> Exercise directions: Using the records below, repeat exactly the lines from the one holding "门开了，我的阿琴出现在我面前" through the one holding "阿琴被我弄得浑身趐麻酸软，渐", both ends included, and no others.

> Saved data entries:
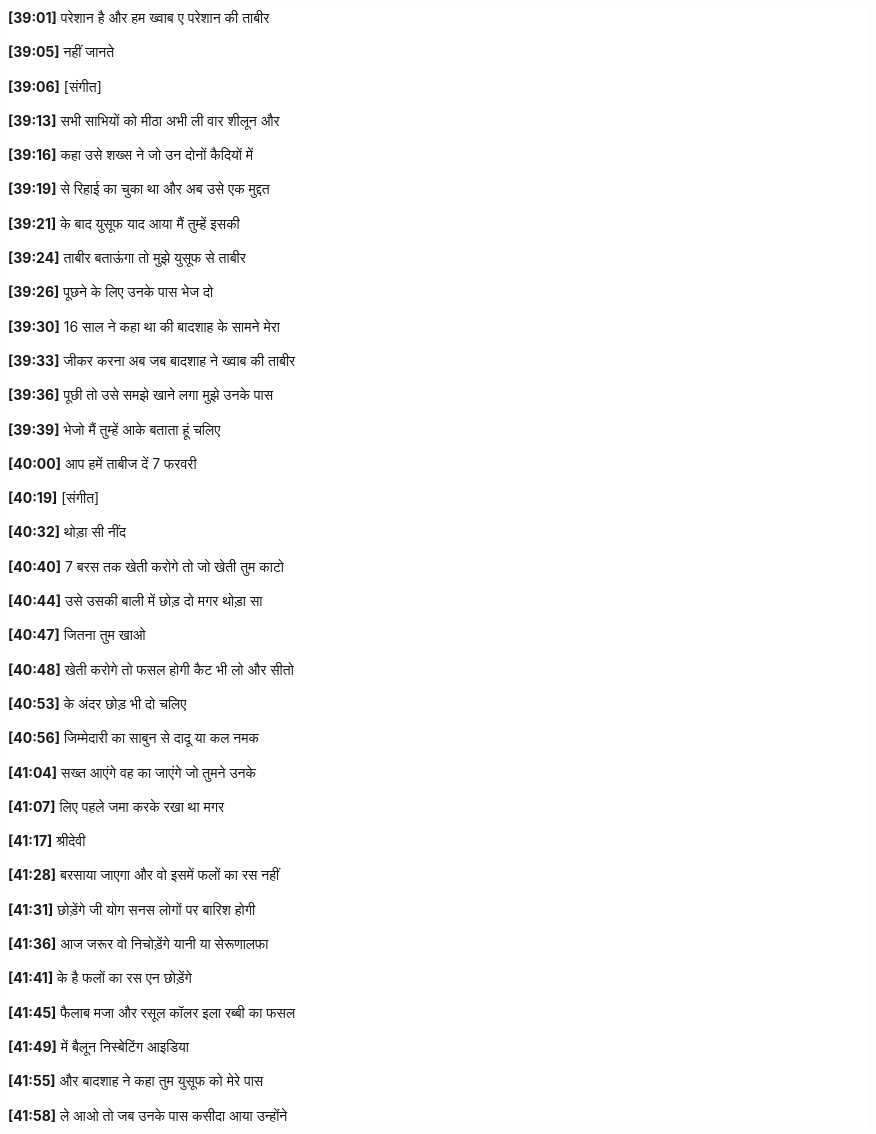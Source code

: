 **[39:01]** परेशान है और हम ख्वाब ए परेशान की ताबीर

**[39:05]** नहीं जानते

**[39:06]** [संगीत]

**[39:13]** सभी साभियों को मीठा अभी ली वार शीलून और

**[39:16]** कहा उसे शख्स ने जो उन दोनों कैदियों में

**[39:19]** से रिहाई का चुका था और अब उसे एक मुद्दत

**[39:21]** के बाद युसूफ याद आया मैं तुम्हें इसकी

**[39:24]** ताबीर बताऊंगा तो मुझे युसूफ से ताबीर

**[39:26]** पूछने के लिए उनके पास भेज दो

**[39:30]** 16 साल ने कहा था की बादशाह के सामने मेरा

**[39:33]** जीकर करना अब जब बादशाह ने ख्वाब की ताबीर

**[39:36]** पूछी तो उसे समझे खाने लगा मुझे उनके पास

**[39:39]** भेजो मैं तुम्हें आके बताता हूं चलिए

**[40:00]** आप हमें ताबीज दें 7 फरवरी

**[40:19]** [संगीत]

**[40:32]** थोड़ा सी नींद

**[40:40]** 7 बरस तक खेती करोगे तो जो खेती तुम काटो

**[40:44]** उसे उसकी बाली में छोड़ दो मगर थोड़ा सा

**[40:47]** जितना तुम खाओ

**[40:48]** खेती करोगे तो फसल होगी कैट भी लो और सीतो

**[40:53]** के अंदर छोड़ भी दो चलिए

**[40:56]** जिम्मेदारी का साबुन से दादू या कल नमक

**[41:04]** सख्त आएंगे वह का जाएंगे जो तुमने उनके

**[41:07]** लिए पहले जमा करके रखा था मगर

**[41:17]** श्रीदेवी

**[41:28]** बरसाया जाएगा और वो इसमें फलों का रस नहीं

**[41:31]** छोड़ेंगे जी योग सनस लोगों पर बारिश होगी

**[41:36]** आज जरूर वो निचोड़ेंगे यानी या सेरूणालफा

**[41:41]** के है फलों का रस एन छोड़ेंगे

**[41:45]** फैलाब मजा और रसूल कॉलर इला रब्बी का फसल

**[41:49]** में बैलून निस्बेटिंग आइडिया

**[41:55]** और बादशाह ने कहा तुम युसूफ को मेरे पास

**[41:58]** ले आओ तो जब उनके पास कसीदा आया उन्होंने
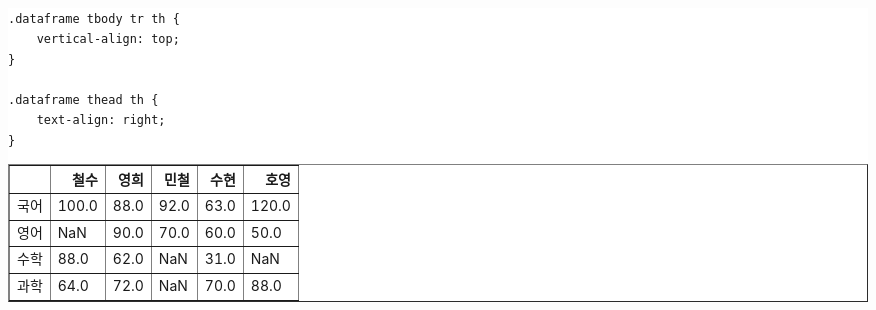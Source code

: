     .dataframe tbody tr th {
        vertical-align: top;
    }

    .dataframe thead th {
        text-align: right;
    }
</style>
<table border="1" class="dataframe">
  <thead>
    <tr style="text-align: right;">
      <th></th>
      <th>철수</th>
      <th>영희</th>
      <th>민철</th>
      <th>수현</th>
      <th>호영</th>
    </tr>
  </thead>
  <tbody>
    <tr>
      <td>국어</td>
      <td>100.0</td>
      <td>88.0</td>
      <td>92.0</td>
      <td>63.0</td>
      <td>120.0</td>
    </tr>
    <tr>
      <td>영어</td>
      <td>NaN</td>
      <td>90.0</td>
      <td>70.0</td>
      <td>60.0</td>
      <td>50.0</td>
    </tr>
    <tr>
      <td>수학</td>
      <td>88.0</td>
      <td>62.0</td>
      <td>NaN</td>
      <td>31.0</td>
      <td>NaN</td>
    </tr>
    <tr>
      <td>과학</td>
      <td>64.0</td>
      <td>72.0</td>
      <td>NaN</td>
      <td>70.0</td>
      <td>88.0</td>
    </tr>
  </tbody>
</table>
</div>
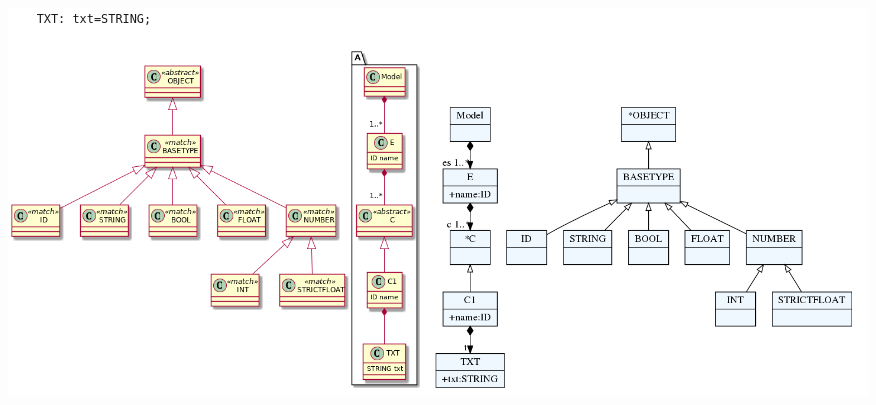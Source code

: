 		TXT: txt=STRING;

<img width="49%" src="pu/tests_functional_regressions_issue140_A.png" alt="pu/tests_functional_regressions_issue140_A.png">
<img width="49%" src="dot/tests_functional_regressions_issue140_A.dot.png" alt="dot/tests_functional_regressions_issue140_A.dot.png">
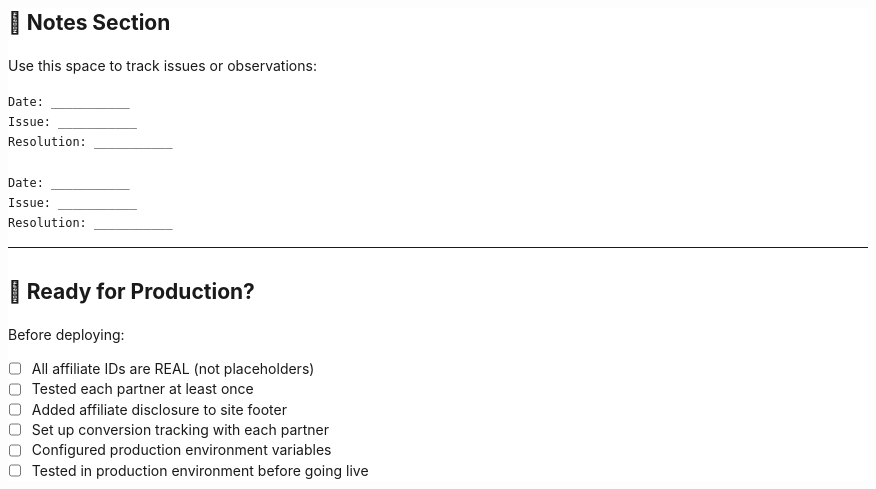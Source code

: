 
## 📝 Notes Section

Use this space to track issues or observations:

```
Date: ___________
Issue: ___________
Resolution: ___________

Date: ___________
Issue: ___________
Resolution: ___________
```

---

## 🎉 Ready for Production?

Before deploying:
- [ ] All affiliate IDs are REAL (not placeholders)
- [ ] Tested each partner at least once
- [ ] Added affiliate disclosure to site footer
- [ ] Set up conversion tracking with each partner
- [ ] Configured production environment variables
- [ ] Tested in production environment before going live
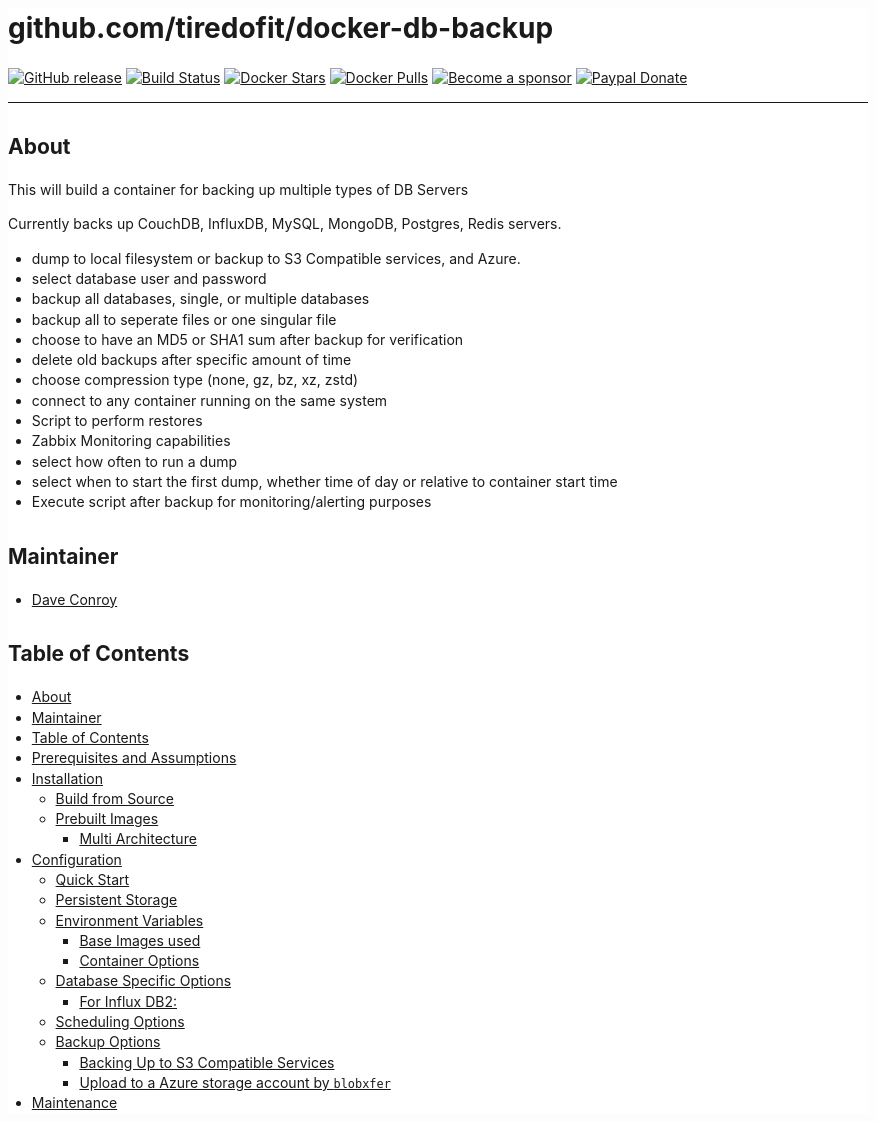 # github.com/tiredofit/docker-db-backup

[![GitHub release](https://img.shields.io/github/v/tag/tiredofit/docker-db-backup?style=flat-square)](https://github.com/tiredofit/docker-db-backup/releases/latest)
[![Build Status](https://img.shields.io/github/actions/workflow/status/tiredofit/docker-db-backup/main.yml?branch=main&style=flat-square)](https://github.com/tiredofit/docker-db-backup/actions)
[![Docker Stars](https://img.shields.io/docker/stars/tiredofit/db-backup.svg?style=flat-square&logo=docker)](https://hub.docker.com/r/tiredofit/db-backup/)
[![Docker Pulls](https://img.shields.io/docker/pulls/tiredofit/db-backup.svg?style=flat-square&logo=docker)](https://hub.docker.com/r/tiredofit/db-backup/)
[![Become a sponsor](https://img.shields.io/badge/sponsor-tiredofit-181717.svg?logo=github&style=flat-square)](https://github.com/sponsors/tiredofit)
[![Paypal Donate](https://img.shields.io/badge/donate-paypal-00457c.svg?logo=paypal&style=flat-square)](https://www.paypal.me/tiredofit)

* * *
## About

This will build a container for backing up multiple types of DB Servers

Currently backs up CouchDB, InfluxDB, MySQL, MongoDB, Postgres, Redis servers.

* dump to local filesystem or backup to S3 Compatible services, and Azure.
* select database user and password
* backup all databases, single, or multiple databases
* backup all to seperate files or one singular file
* choose to have an MD5 or SHA1 sum after backup for verification
* delete old backups after specific amount of time
* choose compression type (none, gz, bz, xz, zstd)
* connect to any container running on the same system
* Script to perform restores
* Zabbix Monitoring capabilities
* select how often to run a dump
* select when to start the first dump, whether time of day or relative to container start time
* Execute script after backup for monitoring/alerting purposes

## Maintainer

- [Dave Conroy](https://github.com/tiredofit)

## Table of Contents

- [About](#about)
- [Maintainer](#maintainer)
- [Table of Contents](#table-of-contents)
- [Prerequisites and Assumptions](#prerequisites-and-assumptions)
- [Installation](#installation)
  - [Build from Source](#build-from-source)
  - [Prebuilt Images](#prebuilt-images)
    - [Multi Architecture](#multi-architecture)
- [Configuration](#configuration)
  - [Quick Start](#quick-start)
  - [Persistent Storage](#persistent-storage)
  - [Environment Variables](#environment-variables)
    - [Base Images used](#base-images-used)
    - [Container Options](#container-options)
  - [Database Specific Options](#database-specific-options)
    - [For Influx DB2:](#for-influx-db2)
  - [Scheduling Options](#scheduling-options)
  - [Backup Options](#backup-options)
    - [Backing Up to S3 Compatible Services](#backing-up-to-s3-compatible-services)
    - [Upload to a Azure storage account by `blobxfer`](#upload-to-a-azure-storage-account-by-blobxfer)
- [Maintenance](#maintenance)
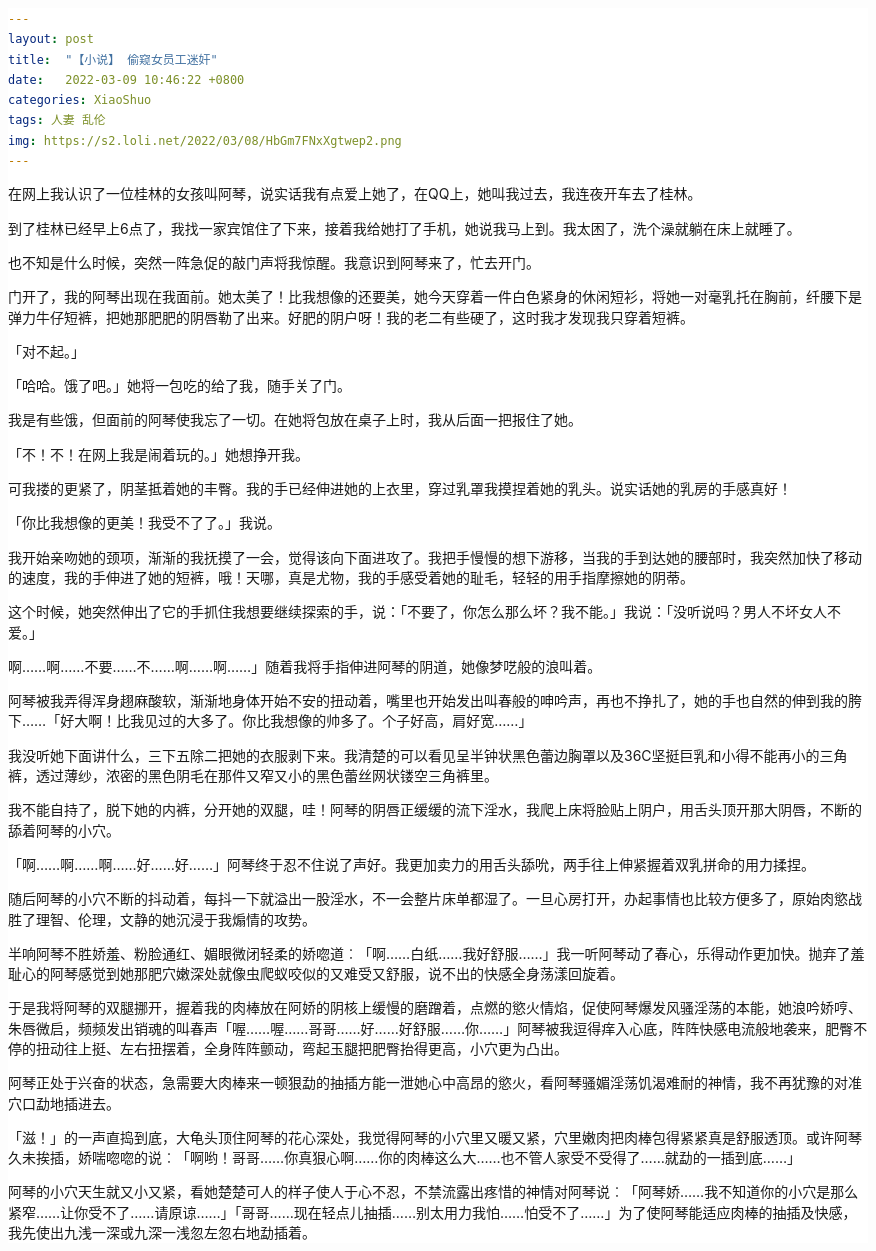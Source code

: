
```yaml
---
layout: post
title:  "【小说】 偷窥女员工迷奸"
date:   2022-03-09 10:46:22 +0800
categories: XiaoShuo
tags: 人妻 乱伦
img: https://s2.loli.net/2022/03/08/HbGm7FNxXgtwep2.png
---
```

在网上我认识了一位桂林的女孩叫阿琴，说实话我有点爱上她了，在QQ上，她叫我过去，我连夜开车去了桂林。

到了桂林已经早上6点了，我找一家宾馆住了下来，接着我给她打了手机，她说我马上到。我太困了，洗个澡就躺在床上就睡了。

也不知是什么时候，突然一阵急促的敲门声将我惊醒。我意识到阿琴来了，忙去开门。

门开了，我的阿琴出现在我面前。她太美了！比我想像的还要美，她今天穿着一件白色紧身的休闲短衫，将她一对毫乳托在胸前，纤腰下是弹力牛仔短裤，把她那肥肥的阴唇勒了出来。好肥的阴户呀！我的老二有些硬了，这时我才发现我只穿着短裤。

「对不起。」

「哈哈。饿了吧。」她将一包吃的给了我，随手关了门。

我是有些饿，但面前的阿琴使我忘了一切。在她将包放在桌子上时，我从后面一把报住了她。

「不！不！在网上我是闹着玩的。」她想挣开我。

可我搂的更紧了，阴茎抵着她的丰臀。我的手已经伸进她的上衣里，穿过乳罩我摸捏着她的乳头。说实话她的乳房的手感真好！

「你比我想像的更美！我受不了了。」我说。

我开始亲吻她的颈项，渐渐的我抚摸了一会，觉得该向下面进攻了。我把手慢慢的想下游移，当我的手到达她的腰部时，我突然加快了移动的速度，我的手伸进了她的短裤，哦！天哪，真是尤物，我的手感受着她的耻毛，轻轻的用手指摩擦她的阴蒂。

这个时候，她突然伸出了它的手抓住我想要继续探索的手，说：「不要了，你怎么那么坏？我不能。」我说：「没听说吗？男人不坏女人不爱。」

啊……啊……不要……不……啊……啊……」随着我将手指伸进阿琴的阴道，她像梦呓般的浪叫着。

阿琴被我弄得浑身趐麻酸软，渐渐地身体开始不安的扭动着，嘴里也开始发出叫春般的呻吟声，再也不挣扎了，她的手也自然的伸到我的胯下……「好大啊！比我见过的大多了。你比我想像的帅多了。个子好高，肩好宽……」

我没听她下面讲什么，三下五除二把她的衣服剥下来。我清楚的可以看见呈半钟状黑色蕾边胸罩以及36C坚挺巨乳和小得不能再小的三角裤，透过薄纱，浓密的黑色阴毛在那件又窄又小的黑色蕾丝网状镂空三角裤里。

我不能自持了，脱下她的内裤，分开她的双腿，哇！阿琴的阴唇正缓缓的流下淫水，我爬上床将脸贴上阴户，用舌头顶开那大阴唇，不断的舔着阿琴的小穴。

「啊……啊……啊……好……好……」阿琴终于忍不住说了声好。我更加卖力的用舌头舔吮，两手往上伸紧握着双乳拼命的用力揉捏。

随后阿琴的小穴不断的抖动着，每抖一下就溢出一股淫水，不一会整片床单都湿了。一旦心房打开，办起事情也比较方便多了，原始肉慾战胜了理智、伦理，文静的她沉浸于我煽情的攻势。

半响阿琴不胜娇羞、粉脸通红、媚眼微闭轻柔的娇唿道︰「啊……白纸……我好舒服……」我一听阿琴动了春心，乐得动作更加快。抛弃了羞耻心的阿琴感觉到她那肥穴嫩深处就像虫爬蚁咬似的又难受又舒服，说不出的快感全身荡漾回旋着。

于是我将阿琴的双腿挪开，握着我的肉棒放在阿娇的阴核上缓慢的磨蹭着，点燃的慾火情焰，促使阿琴爆发风骚淫荡的本能，她浪吟娇哼、朱唇微启，频频发出销魂的叫春声「喔……喔……哥哥……好……好舒服……你……」阿琴被我逗得痒入心底，阵阵快感电流般地袭来，肥臀不停的扭动往上挺、左右扭摆着，全身阵阵颤动，弯起玉腿把肥臀抬得更高，小穴更为凸出。

阿琴正处于兴奋的状态，急需要大肉棒来一顿狠勐的抽插方能一泄她心中高昂的慾火，看阿琴骚媚淫荡饥渴难耐的神情，我不再犹豫的对准穴口勐地插进去。

「滋！」的一声直捣到底，大龟头顶住阿琴的花心深处，我觉得阿琴的小穴里又暖又紧，穴里嫩肉把肉棒包得紧紧真是舒服透顶。或许阿琴久未挨插，娇喘唿唿的说︰「啊哟！哥哥……你真狠心啊……你的肉棒这么大……也不管人家受不受得了……就勐的一插到底……」

阿琴的小穴天生就又小又紧，看她楚楚可人的样子使人于心不忍，不禁流露出疼惜的神情对阿琴说︰「阿琴娇……我不知道你的小穴是那么紧窄……让你受不了……请原谅……」「哥哥……现在轻点儿抽插……别太用力我怕……怕受不了……」为了使阿琴能适应肉棒的抽插及快感，我先使出九浅一深或九深一浅忽左忽右地勐插着。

> Answer section:
门开了，我的阿琴出现在我面前。她太美了！比我想像的还要美，她今天穿着一件白色紧身的休闲短衫，将她一对毫乳托在胸前，纤腰下是弹力牛仔短裤，把她那肥肥的阴唇勒了出来。好肥的阴户呀！我的老二有些硬了，这时我才发现我只穿着短裤。

「对不起。」

「哈哈。饿了吧。」她将一包吃的给了我，随手关了门。

我是有些饿，但面前的阿琴使我忘了一切。在她将包放在桌子上时，我从后面一把报住了她。

「不！不！在网上我是闹着玩的。」她想挣开我。

可我搂的更紧了，阴茎抵着她的丰臀。我的手已经伸进她的上衣里，穿过乳罩我摸捏着她的乳头。说实话她的乳房的手感真好！

「你比我想像的更美！我受不了了。」我说。

我开始亲吻她的颈项，渐渐的我抚摸了一会，觉得该向下面进攻了。我把手慢慢的想下游移，当我的手到达她的腰部时，我突然加快了移动的速度，我的手伸进了她的短裤，哦！天哪，真是尤物，我的手感受着她的耻毛，轻轻的用手指摩擦她的阴蒂。

这个时候，她突然伸出了它的手抓住我想要继续探索的手，说：「不要了，你怎么那么坏？我不能。」我说：「没听说吗？男人不坏女人不爱。」

啊……啊……不要……不……啊……啊……」随着我将手指伸进阿琴的阴道，她像梦呓般的浪叫着。

阿琴被我弄得浑身趐麻酸软，渐渐地身体开始不安的扭动着，嘴里也开始发出叫春般的呻吟声，再也不挣扎了，她的手也自然的伸到我的胯下……「好大啊！比我见过的大多了。你比我想像的帅多了。个子好高，肩好宽……」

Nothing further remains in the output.